Like there is no. Right. Or protection given to trans people that weakens anything for cisgender women. Like it is, it’s not. And in fact, it strengthens the position of cisgender women too, because like I said, our oppression is your oppression. I think the way to maybe have this conversation is to really break down what, what we’re talking about, like kind of in a larger scope.

For example, let’s take the example of like sports, because sports is an area where the ruling class and the reactionaries are really able to hammer away at this like biological question, right? Of saying, well, cisgender women are inherently weaker than. Than men, right?

Like, and therefore, you know, these trans women can identify however they want, but there’s like a biological reality that says they’re always gonna be stronger and superior to the cisgender women. So I think a great example of how this is kind of nonsense is what’s happening in the Olympics right now and the attempts to come up with.

Standards by which they can exclude trans women without saying they’re excluding trans women and just being openly discriminatory, they’re trying to base it in like a scientific basis or whatever. Because that’s kind of the basis of that ideology as well, it’s facts, it’s just nature, it’s science.

You can’t argue with this stuff. Ignoring the question of like, who, who wrote that science? You know? So but also like what is the ideology spun off of that science? And so you have all of these cisgender women nearly all of whom are black by the way, being Excluded by their, biological standards for womanhood in the Olympics.

People like Caster Semenya and so many others who are being excluded. And being told you’re not biologically woman enough to compete in the in the women’s categories in the Olympics because you have a certain amount of testosterone in your system. And we judge that. That’s like, you know what I mean?

They’re trying to exclude trans women and wind up attacking cis women and there’s actually no way that you can attack. Trans women on that level without excluding cis women, without excluding an enormous volume of people who are in the middle, intersex people, and so on. So that’s part of it.

I think it’s also worth on the question of like biology. Like I think it’s important for people to– and you talked about history and knowing the history and where we come from, it’s important for people to know that earlier, generations of feminists and women’s liberation activists couched their fight for liberation in a fight against biology.

Not against biology, but against the ideology of biology. Because the thing is, in biology, there’s no such thing as men and women, right? There is two different body types, broadly speaking, that are necessary for reproduction. And we decided that those would be called men and women and that it would be mutually exclusion, exclusive, and that they would, you know, that all of humanity would be divided.

Indeed, all of creation would be divided into those kinds of things. Now, From a biological point of view, if you wanna talk about science, the reason that these two different aspects of reproductive roles exist is just, that’s the easiest way to generate a very, very wide scope of genetic difference.
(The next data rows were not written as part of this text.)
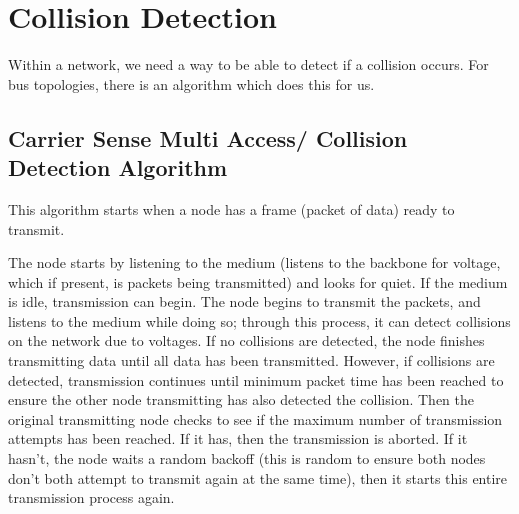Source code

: 
\section*{Collision Detection}
Within a network, we need a way to be able to detect if a collision occurs. For bus topologies, there is an algorithm which does this for us.
\subsection*{Carrier Sense Multi Access/ Collision Detection Algorithm}
This algorithm starts when a node has a frame (packet of data) ready to transmit.

The node starts by listening to the medium (listens to the backbone for voltage, which if present, is packets being transmitted) and looks for quiet. If the medium is idle, transmission can begin. The node begins to transmit the packets, and listens to the medium while doing so; through this process, it can detect collisions on the network due to voltages. If no collisions are detected, the node finishes transmitting data until all data has been transmitted. However, if collisions are detected, transmission continues until minimum packet time has been reached to ensure the other node transmitting has also detected the collision. Then the original transmitting node checks to see if the maximum number of transmission attempts has been reached. If it has, then the transmission is aborted. If it hasn't, the node waits a random backoff (this is random to ensure both nodes don't both attempt to transmit again at the same time), then it starts this entire transmission process again.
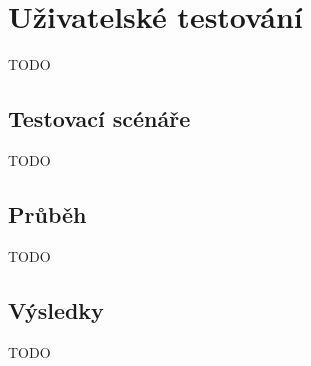 \chapter{Uživatelské testování}
TODO

\section{Testovací scénáře}
TODO

\section{Průběh}
TODO

\section{Výsledky}
TODO
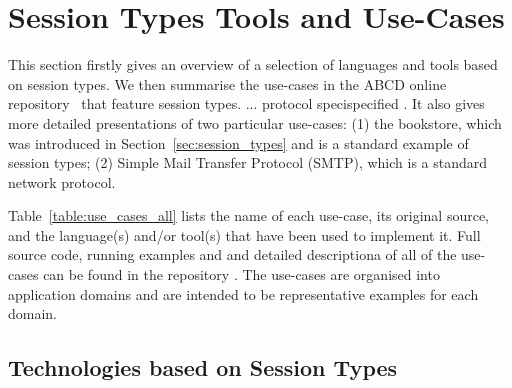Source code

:
\section{Session Types Tools and Use-Cases}
\label{sec:usecases}

This section firstly gives an overview of a selection of languages and tools based on session types.  We then summarise the use-cases in the ABCD online repository~\cite{usecase_repository} that feature session types.  ... protocol specispecified . It also gives more detailed presentations of two particular use-cases: (1) the bookstore, which was introduced in Section~\ref{sec:session_types} and is a standard example of session types; (2) Simple Mail Transfer Protocol (SMTP), which is a standard network protocol.



Table~\ref{table:use_cases_all} lists the name of each use-case, its original source, and the language(s) and/or tool(s) that have been used to implement it. Full source code,
running examples and and detailed descriptiona of all of the use-cases can be found in the repository \cite{usecase_repository}.
The use-cases are organised into application domains and are intended to be representative examples for each domain.


\subsection{Technologies based on Session Types}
If you just, cause it’s possible, there’s a lot of creatures in the world that reproduce asexually. They just, they bud, they split, you know, whatever themselves. And when they do that, they make genetically identical pieces of themselves. You know, the only way that differentiation arises is when there’s a like a random defect or a random change or something that happens on the chemical level.
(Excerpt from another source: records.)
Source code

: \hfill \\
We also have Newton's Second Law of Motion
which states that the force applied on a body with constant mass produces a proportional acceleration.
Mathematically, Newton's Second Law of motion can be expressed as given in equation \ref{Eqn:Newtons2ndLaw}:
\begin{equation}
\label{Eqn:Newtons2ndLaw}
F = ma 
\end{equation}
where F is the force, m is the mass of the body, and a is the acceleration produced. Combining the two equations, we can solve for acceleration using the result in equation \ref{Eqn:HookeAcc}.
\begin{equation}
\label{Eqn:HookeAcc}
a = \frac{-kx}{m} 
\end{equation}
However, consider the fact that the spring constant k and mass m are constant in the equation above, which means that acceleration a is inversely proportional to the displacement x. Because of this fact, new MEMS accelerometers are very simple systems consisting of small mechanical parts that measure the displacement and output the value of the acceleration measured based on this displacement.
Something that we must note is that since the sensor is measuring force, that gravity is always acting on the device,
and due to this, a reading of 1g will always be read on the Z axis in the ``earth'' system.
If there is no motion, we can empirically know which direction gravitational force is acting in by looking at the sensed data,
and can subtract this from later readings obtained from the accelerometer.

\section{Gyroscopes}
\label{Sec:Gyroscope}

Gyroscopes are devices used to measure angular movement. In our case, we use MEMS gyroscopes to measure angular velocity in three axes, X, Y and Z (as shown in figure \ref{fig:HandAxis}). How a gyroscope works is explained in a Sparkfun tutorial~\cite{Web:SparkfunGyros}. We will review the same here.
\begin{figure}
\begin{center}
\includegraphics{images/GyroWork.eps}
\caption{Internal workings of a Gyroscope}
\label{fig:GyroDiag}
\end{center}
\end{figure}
Having two different sets of reproductive, you know, roles creates an enormous way that these can interact and creates an enormous biological differentiation, which ensures the survival of the species. That’s why that divide has happened on a biological level. Humanity socially decided that these two reproductive roles would have a social function and a social meaning, and that they would be called these things and it would mean these things.

We decided that, so, Pointing to biology really means nothing. Nobody is saying that like, people who are born with penises don’t, don’t still have to reproduce with people who have, you know, uteruses and ovaries and produce, you know, ovum and stuff. Like, nobody’s saying that that is changing, that’s not what’s being challenged at all.
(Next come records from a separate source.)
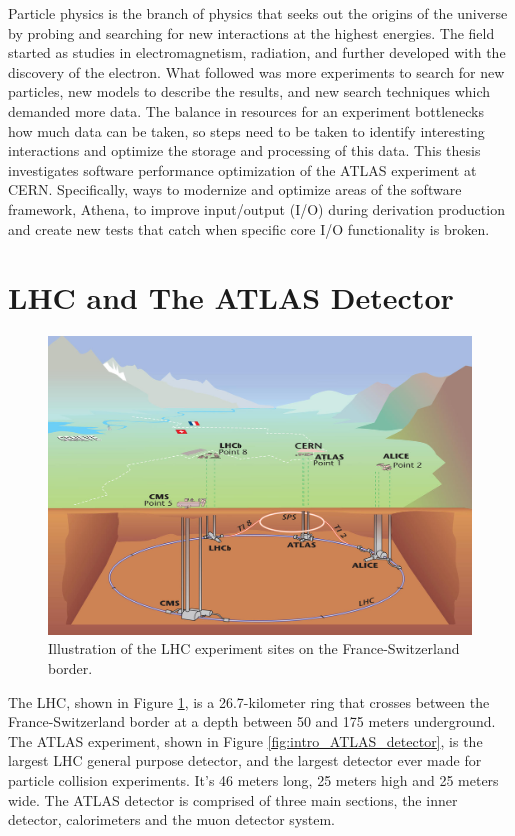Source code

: Particle physics is the branch of physics that seeks out the origins of the universe by probing and searching for new interactions at the highest energies. 
The field started as studies in electromagnetism, radiation, and further developed with the discovery of the electron.
What followed was more experiments to search for new particles, new models to describe the results, and new search techniques which demanded more data.
The balance in resources for an experiment bottlenecks how much data can be taken, so steps need to be taken to identify interesting interactions and optimize the storage and processing of this data.
This thesis investigates software performance optimization of the ATLAS experiment at CERN. 
Specifically, ways to modernize and optimize areas of the software framework, Athena, to improve input/output (I/O) during derivation production and create new tests that catch when specific core I/O functionality is broken.

\section{LHC and The ATLAS Detector}

\begin{figure}[h]
    \centering
    \includegraphics[width=.8\textwidth]{content/img/LHC illustration.jpg}
    \caption{Illustration of the LHC experiment sites on the France-Switzerland border. \cite{LHC_Illustration}}
    \label{fig:intro_LHC_sites}
\end{figure}

The LHC, shown in Figure \ref{fig:intro_LHC_sites},  is a 26.7-kilometer ring that crosses between the France-Switzerland border at a depth between 50 and 175 meters underground.\cite{LHC_faq_guide}
The ATLAS experiment, shown in Figure \ref{fig:intro_ATLAS_detector}, is the largest LHC general purpose detector, and the largest detector ever made for particle collision experiments. 
It's 46 meters long, 25 meters high and 25 meters wide.\cite{ATLAS_Fact_Sheet}
The ATLAS detector is comprised of three main sections, the inner detector, calorimeters and the muon detector system.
It’s, it’s the social definitions, which includes what they call sex. Like we decided that those meant those things and so it’s, it’s important and, and, and it was decided that those meant those things by men. By men who lived in a patriarchal world by men who believed in patriarchal ideology and saw the world through the lens of they were the ones in charge of the world.

And women have their place, and men have their place. They were the ones who said that, you know? So it’s important to understand where the, the science, the raw observation ends and the interpretation of what you’ve seen begins. Now women’s, as I said in the, the fight against this, these, what they said was bio, our biology is not our destiny.

That was what they said in the sixties and the seventies when they were fighting against these things. And it wasn’t, oh, we’re trying to undo biology. It’s, we’re saying that you’re not gonna define women as biologically inferior, and. A great example of this is Andrea Dworkin. Now Dworkin has her own baggage and stuff.

You know, she was a radical feminist and she had kind of her own perspective on things. And I’m not talking about the her totality of her, you know, beliefs, her politics, but she made a point about trans women specifically saying that trans women should be embraced by the Women’s Liberation Movement because they prove the ultimate lie of biology is destiny.

Right That, that, that trans women are treated socially like women. Even in the act of denying us our womanhood, we are still treated like women. We are silenced, we are spoken over, we are talked over, we are dismissed as crazy, hysterical, whatever. Like, it, it, it’s, it’s, I see this every day. Like this happens to me.

So it’s, and she recognized this too, and, and, and said, trans women are like our ultimate weapon. By embracing them as women, we prove that all of these claims that like women are biologically inferior, mentally unstable, emotionally unstable, not capable of leading, are, you know, destined to do housework, whatever.

Like all of that stuff that men have said about women since time in memorial is a lie. And that was what they were already fighting against was those claims. You know, and somewhere along the line, the, the, a certain group of feminists decided in the seventies that actually we’re not gonna challenge these claims about us.

We’re just gonna say, well, okay, it’s all true. But what if that was good instead of bad? You know, and that’s kind of this weird shift that happened in the feminist movement really after they, it stopped being a mass movement, like you, and think about like late sixties, early seventies, the radical feminist movement, and it was, was kind of the leading edge of a broader, you know, liberal kind of more mainstream feminist movement.

Right? And then you had millions of people in motion and, and there were mass rallies and stuff, and they were fighting for real material demands. This was where, you know, the movement for the, the ultimate triumph of that was abortion. The, the, the mass movement that led to that forced the Supreme Court in late 1972 to make its decision.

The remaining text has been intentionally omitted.